I realized it was also unable to find a perch. I stood in the middle of the room, held my arm upright, and extended my index finger horizontally. After a few minutes, it landed on my finger, exhausted. I slowly lowered it to eye-level, and it remained there. I felt its heartbeat as a hum. We all appreciated it for a few minutes, then I walked out onto the porch, held my arm out again, and it flew off.

I'd want to be an oak. But maybe it's just 'cause I don't know other trees that well. I wonder how I would look in hickory?

bluemountainmama said...

here via "fragments"....i'm amazed that the birds perch on you- so neat! i think i would be a dogwood or willow....two of my favorites. but you didn't say which you would be? anyway- lovely photography...i enjoyed scrolling down and seeing the beautiful scenery.

Anonymous said...

I've never thought about what kind of tree I might be, but now I will probably think about it all the time.
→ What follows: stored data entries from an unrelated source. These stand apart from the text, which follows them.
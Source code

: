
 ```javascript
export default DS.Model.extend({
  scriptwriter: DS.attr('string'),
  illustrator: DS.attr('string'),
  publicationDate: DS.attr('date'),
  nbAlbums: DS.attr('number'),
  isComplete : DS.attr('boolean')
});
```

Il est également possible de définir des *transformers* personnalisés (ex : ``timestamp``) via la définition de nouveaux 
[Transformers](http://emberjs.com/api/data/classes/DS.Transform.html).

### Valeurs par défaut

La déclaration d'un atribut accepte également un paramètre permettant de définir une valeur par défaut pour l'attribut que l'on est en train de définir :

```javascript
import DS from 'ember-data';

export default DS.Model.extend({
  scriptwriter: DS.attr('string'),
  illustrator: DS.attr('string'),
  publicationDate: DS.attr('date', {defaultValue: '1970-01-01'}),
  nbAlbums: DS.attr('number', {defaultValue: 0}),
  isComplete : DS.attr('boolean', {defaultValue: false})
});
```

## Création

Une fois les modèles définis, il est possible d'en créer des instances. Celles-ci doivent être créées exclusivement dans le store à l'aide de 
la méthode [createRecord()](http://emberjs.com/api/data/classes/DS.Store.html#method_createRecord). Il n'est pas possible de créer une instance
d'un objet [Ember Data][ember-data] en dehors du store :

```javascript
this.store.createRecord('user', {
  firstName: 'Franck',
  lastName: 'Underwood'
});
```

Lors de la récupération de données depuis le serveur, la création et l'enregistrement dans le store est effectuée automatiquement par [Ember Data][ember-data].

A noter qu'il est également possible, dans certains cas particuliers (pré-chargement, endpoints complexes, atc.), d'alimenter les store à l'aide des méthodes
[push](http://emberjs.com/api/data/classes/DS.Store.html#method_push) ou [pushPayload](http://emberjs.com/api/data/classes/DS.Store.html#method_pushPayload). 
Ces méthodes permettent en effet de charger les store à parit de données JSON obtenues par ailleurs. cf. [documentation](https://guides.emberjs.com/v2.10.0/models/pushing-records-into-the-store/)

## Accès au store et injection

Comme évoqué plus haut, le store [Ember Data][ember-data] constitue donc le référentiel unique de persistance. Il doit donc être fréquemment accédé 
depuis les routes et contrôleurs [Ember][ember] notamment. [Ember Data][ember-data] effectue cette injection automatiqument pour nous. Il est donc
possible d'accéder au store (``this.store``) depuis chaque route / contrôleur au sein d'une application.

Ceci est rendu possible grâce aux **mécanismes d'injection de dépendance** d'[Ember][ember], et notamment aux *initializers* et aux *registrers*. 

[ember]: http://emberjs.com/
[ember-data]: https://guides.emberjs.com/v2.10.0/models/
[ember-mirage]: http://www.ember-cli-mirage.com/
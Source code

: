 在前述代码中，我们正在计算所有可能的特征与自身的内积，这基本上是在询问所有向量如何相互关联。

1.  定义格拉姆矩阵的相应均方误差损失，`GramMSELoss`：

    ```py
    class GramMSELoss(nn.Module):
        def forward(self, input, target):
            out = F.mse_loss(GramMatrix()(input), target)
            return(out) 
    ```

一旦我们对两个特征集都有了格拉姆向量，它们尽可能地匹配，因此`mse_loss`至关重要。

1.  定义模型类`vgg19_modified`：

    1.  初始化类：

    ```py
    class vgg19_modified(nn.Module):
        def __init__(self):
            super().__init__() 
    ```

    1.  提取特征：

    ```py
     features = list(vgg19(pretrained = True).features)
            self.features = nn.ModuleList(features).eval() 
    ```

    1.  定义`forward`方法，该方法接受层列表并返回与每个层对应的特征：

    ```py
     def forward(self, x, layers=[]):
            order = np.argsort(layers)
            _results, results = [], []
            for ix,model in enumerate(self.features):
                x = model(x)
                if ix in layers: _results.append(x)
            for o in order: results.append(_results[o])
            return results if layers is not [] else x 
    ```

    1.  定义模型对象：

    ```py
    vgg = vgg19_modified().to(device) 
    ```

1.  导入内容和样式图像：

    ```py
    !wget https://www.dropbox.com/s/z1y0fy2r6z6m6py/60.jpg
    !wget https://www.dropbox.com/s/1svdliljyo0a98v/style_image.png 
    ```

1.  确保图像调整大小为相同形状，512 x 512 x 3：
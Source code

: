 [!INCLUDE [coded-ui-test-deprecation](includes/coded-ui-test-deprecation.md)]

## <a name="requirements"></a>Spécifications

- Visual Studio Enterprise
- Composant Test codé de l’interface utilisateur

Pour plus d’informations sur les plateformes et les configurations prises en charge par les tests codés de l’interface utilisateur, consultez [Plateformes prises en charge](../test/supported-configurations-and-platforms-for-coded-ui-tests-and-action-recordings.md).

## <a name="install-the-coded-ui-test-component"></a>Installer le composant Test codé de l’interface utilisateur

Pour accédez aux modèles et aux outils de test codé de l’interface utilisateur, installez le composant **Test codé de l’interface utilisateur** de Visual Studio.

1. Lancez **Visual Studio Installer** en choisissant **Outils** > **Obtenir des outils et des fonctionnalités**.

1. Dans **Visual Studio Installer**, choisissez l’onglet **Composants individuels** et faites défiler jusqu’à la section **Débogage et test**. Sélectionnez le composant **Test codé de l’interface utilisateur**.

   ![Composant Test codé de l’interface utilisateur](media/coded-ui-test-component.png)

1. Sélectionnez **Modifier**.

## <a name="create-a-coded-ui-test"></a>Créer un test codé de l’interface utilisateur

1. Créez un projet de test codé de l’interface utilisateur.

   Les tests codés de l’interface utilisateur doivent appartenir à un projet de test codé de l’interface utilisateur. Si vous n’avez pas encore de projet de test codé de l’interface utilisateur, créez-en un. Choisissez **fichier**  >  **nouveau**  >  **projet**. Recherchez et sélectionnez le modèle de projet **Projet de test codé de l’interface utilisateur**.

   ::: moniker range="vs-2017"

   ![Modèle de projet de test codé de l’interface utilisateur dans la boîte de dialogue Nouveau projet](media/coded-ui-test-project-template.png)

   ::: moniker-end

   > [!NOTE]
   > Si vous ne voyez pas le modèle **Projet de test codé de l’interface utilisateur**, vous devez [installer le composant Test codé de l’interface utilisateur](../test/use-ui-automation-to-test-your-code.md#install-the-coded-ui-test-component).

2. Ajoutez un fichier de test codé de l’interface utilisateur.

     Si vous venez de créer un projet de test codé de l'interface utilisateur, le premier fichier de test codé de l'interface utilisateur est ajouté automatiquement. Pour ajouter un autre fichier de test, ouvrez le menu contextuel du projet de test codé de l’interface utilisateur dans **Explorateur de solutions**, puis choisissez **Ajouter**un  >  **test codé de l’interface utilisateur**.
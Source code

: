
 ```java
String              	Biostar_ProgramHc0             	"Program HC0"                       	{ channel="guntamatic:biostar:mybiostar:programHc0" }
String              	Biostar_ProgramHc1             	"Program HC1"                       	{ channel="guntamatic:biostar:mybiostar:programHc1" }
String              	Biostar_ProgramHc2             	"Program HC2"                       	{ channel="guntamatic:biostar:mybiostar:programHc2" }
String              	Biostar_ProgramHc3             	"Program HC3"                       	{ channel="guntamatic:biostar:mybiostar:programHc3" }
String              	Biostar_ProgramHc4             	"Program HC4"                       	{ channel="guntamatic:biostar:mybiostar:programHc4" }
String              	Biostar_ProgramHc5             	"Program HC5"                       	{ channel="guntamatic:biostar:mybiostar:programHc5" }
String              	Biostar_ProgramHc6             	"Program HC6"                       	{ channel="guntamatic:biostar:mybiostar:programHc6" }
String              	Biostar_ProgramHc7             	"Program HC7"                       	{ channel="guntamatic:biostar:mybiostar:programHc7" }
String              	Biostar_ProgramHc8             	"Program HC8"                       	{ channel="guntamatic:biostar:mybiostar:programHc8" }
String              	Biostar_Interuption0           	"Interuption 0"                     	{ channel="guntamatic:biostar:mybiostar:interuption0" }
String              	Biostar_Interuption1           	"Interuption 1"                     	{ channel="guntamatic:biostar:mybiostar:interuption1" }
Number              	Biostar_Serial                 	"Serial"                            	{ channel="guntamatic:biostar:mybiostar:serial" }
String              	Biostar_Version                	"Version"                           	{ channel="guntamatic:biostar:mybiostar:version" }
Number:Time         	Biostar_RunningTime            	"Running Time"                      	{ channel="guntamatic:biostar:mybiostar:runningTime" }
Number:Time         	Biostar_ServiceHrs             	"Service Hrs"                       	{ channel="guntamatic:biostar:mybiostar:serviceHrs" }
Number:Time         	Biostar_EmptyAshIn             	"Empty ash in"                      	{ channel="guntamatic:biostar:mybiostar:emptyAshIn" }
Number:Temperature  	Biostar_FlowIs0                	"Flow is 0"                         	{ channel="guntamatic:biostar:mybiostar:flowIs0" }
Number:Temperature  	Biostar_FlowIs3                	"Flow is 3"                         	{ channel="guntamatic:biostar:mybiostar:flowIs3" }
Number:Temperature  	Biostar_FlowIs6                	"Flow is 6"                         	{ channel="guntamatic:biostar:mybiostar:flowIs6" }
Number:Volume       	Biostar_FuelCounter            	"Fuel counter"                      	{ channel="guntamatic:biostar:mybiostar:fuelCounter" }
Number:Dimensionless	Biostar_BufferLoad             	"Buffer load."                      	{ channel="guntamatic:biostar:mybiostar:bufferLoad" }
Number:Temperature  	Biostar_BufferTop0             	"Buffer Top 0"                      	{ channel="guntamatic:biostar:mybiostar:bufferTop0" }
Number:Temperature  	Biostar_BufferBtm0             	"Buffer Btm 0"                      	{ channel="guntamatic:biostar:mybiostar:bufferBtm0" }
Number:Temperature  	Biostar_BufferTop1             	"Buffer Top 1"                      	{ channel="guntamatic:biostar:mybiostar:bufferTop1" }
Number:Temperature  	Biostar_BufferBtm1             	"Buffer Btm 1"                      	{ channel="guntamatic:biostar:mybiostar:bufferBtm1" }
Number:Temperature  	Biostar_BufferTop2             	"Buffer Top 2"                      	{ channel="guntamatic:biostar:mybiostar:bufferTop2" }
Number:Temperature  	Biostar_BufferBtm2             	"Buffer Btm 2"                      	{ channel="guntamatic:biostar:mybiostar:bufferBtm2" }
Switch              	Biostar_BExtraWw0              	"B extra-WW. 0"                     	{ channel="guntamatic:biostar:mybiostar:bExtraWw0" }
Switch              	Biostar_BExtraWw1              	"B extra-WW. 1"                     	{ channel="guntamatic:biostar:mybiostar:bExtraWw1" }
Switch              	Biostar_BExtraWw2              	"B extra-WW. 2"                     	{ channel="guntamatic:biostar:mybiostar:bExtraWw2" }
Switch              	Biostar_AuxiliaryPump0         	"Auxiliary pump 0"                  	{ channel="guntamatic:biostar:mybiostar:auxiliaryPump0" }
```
I love white oaks, but I'm not sure I'd qualify. Something short and eccentric might be better for me. Maybe a redbud? This is a clever little thought experiment.

Anonymous said...

I am not sure what tree you are but I bet it was the warmest tree those birds had perched on!

I have always been fond of Aspens.

thank you for todays and everydays posts, I read you every morning with my coffee.

Dawn

z-silverlight said...

How very superb, The small brothers recognize you as a friendly being food source. You are definately a relative if the great She.

Steve Emery said...

Hummers used to get lost and trapped in our garage, until I realized the red shape hanging that lured them in and I replaced it with something grey. I used to wait until full dark, when they would finally perch on a wire along the ceiling, then I would climb up on the roof of our van and pluck them from the wire with my hand. They were all different, some more blue or more green. Some longer or shorter, and their tail feathers were surprisingly different from one to the next. I realized that we see the species but there are really only individuals. I would give each some sugar water, when they stopped peeping pitifully from fright, and I would release them outdoors. Their pulse felt like a vibration, as if their life were lived many times faster than ours.

I looked up your blog this evening after encountering it on dear Moomin Light's. I was reminded of something and found a passage for my connection with her. "Between the spirits of Alveric and Lirazel lay all the distance there is between Earth and Elfland; and love bridged the distance, which can bridge further than that; yet when for a moment on the golden bridge he would pause and let his thoughts look down at the gulf, all his mind would grow giddy and Alveric trembled." Love. Life. Faery is every day here, if we can reach for it. The shining line crossed us all long ago. "...and, gazing over their familiar lands, perceived that they were no longer the fields we know."

And if I could be any tree I wished, I'd be a linden, full of sweet blooms in the spring, and the buzz of bees.